One of the quiet joys of renting an apartment instead of staying in a hotel in Paris is the ability to be immersed in a neighborhood, as well as being able to control things such as food, washing, and other small comforts.  Our apartment on rue Herald was much quieter and significantly more comfortable than any hotel room I’ve ever stayed in.  While our refrigerator was the size of a hotel refrigerator (albeit with better freezer), we had a stove top and oven setup which meant we didn’t have to eat out.

Meanwhile, we shopped at the neighborhood markets.  Not even necessarily the fruit/veggie markets as well as boulangeries (off limits for me and DS because of wheat allergies) but the little neighborhood general markets had small meat and veggie departments.  And Beaujolais.  We settled on this little market at one end of our street after several trials at other neighborhood markets:






We bought meat and other staples here just about every other day.
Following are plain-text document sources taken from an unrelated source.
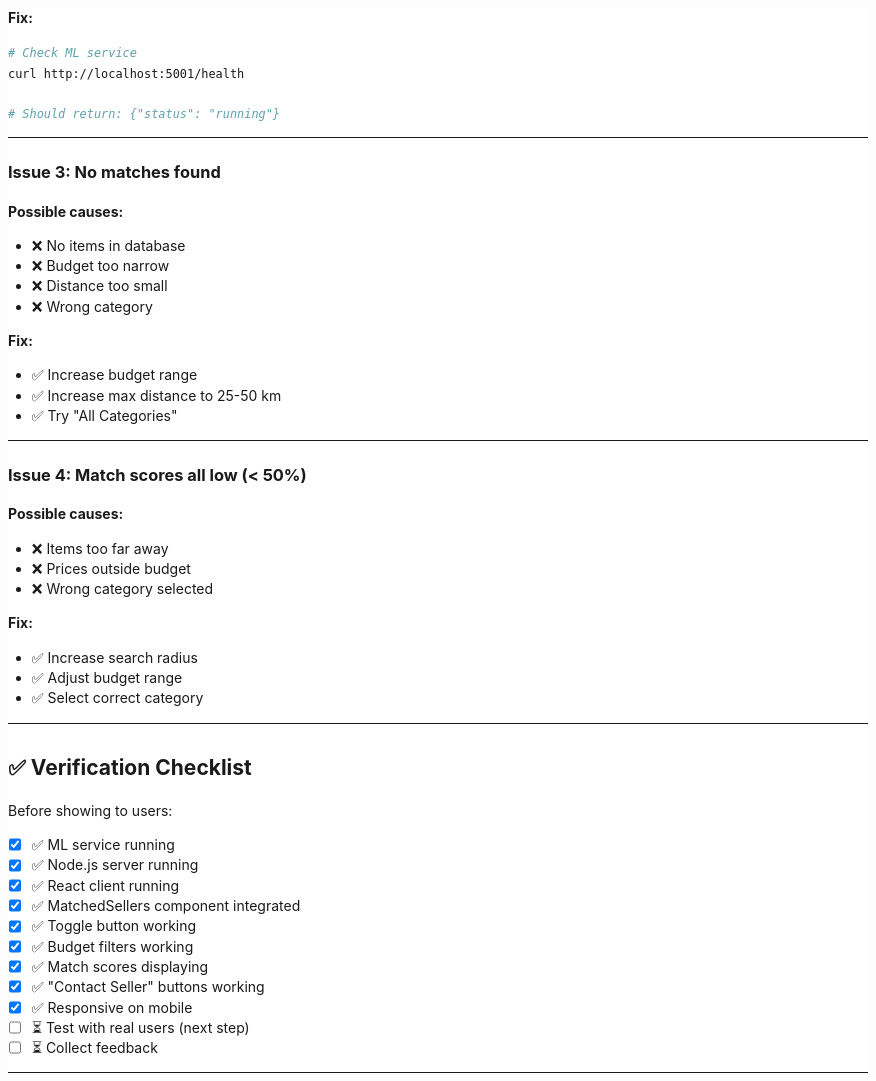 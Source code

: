 **Fix:**
```bash
# Check ML service
curl http://localhost:5001/health

# Should return: {"status": "running"}
```

---

### Issue 3: No matches found

**Possible causes:**
- ❌ No items in database
- ❌ Budget too narrow
- ❌ Distance too small
- ❌ Wrong category

**Fix:**
- ✅ Increase budget range
- ✅ Increase max distance to 25-50 km
- ✅ Try "All Categories"

---

### Issue 4: Match scores all low (< 50%)

**Possible causes:**
- ❌ Items too far away
- ❌ Prices outside budget
- ❌ Wrong category selected

**Fix:**
- ✅ Increase search radius
- ✅ Adjust budget range
- ✅ Select correct category

---

## ✅ Verification Checklist

Before showing to users:

- [x] ✅ ML service running
- [x] ✅ Node.js server running
- [x] ✅ React client running
- [x] ✅ MatchedSellers component integrated
- [x] ✅ Toggle button working
- [x] ✅ Budget filters working
- [x] ✅ Match scores displaying
- [x] ✅ "Contact Seller" buttons working
- [x] ✅ Responsive on mobile
- [ ] ⏳ Test with real users (next step)
- [ ] ⏳ Collect feedback

---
Most of the time we ate two meals in the apartment, and one time we actually ate all three meals in.  We still had the Paris food experience because OMG, the bacon.  Actually, OMG, the meat.  Even wrapped in plastic in a little supermarket instead of directly from the butcher, it was wonderful.

Our approach to the Louvre was that there was no way we could see it all, so we weren’t even going to try.  We went on Wednesday afternoon, to short lines.  Went back to the apartment, ate dinner, then went back (Wednesday the Louvre is open late).  What I noticed was that Wednesday night was clearly a locals night, with much fewer tourists and more art students as well as Parisians themselves avoiding the tourist hordes.

Yes, we did see the Mona Lisa.







I suspect the lady in the painting is prettier than the flesh-and-blood lady.  Plus I was tired so the smile wasn’t particularly enigmatic, anyway.

But the other things I took away from the Louvre was an understanding of some  European visual themes that a girl raised in backwoods North America wouldn’t necessarily understand.  Heck, that’s what I brought away from Paris in general.

We did a lot of walking and used various forms of transit.  The Thalys train from Amsterdam to Paris, which was quite comfortable.  We had reserved seats but had to roust one person out of one of our seats.  He moved, and we soon noted the phenomenon continuing with other folks in our particular compartment.

Around Paris, we tended to prefer the RER trains over the Metro itself, but also used the Metro.  We also used the Batobus (water taxi).  But, mostly, we walked.  The Louvre was less than ten minutes away, so that was a walk.

The view from our window was directly into the back office of a bank.  I suspect from the big piles of files that it might have been the litigation department.  Nonetheless, they were quiet and we were quiet.  There was some sort of gallery opening down the street on Thursday night that had an actual Red Carpet rolled out, bouncers, and all sorts of clearly Beautiful People thronging to get in (look, when you look out the window and see a Full.  Length.  Sable.  Fur.  Coat, that makes it a crowd of the 1% in my book).  I’m not sure what the place was, because except for that evening, it was mostly about young children coming and going.  If I get time I’ll Google it.

But most of the time, this is what it was like:



Just another quiet little street with some shops and apartments.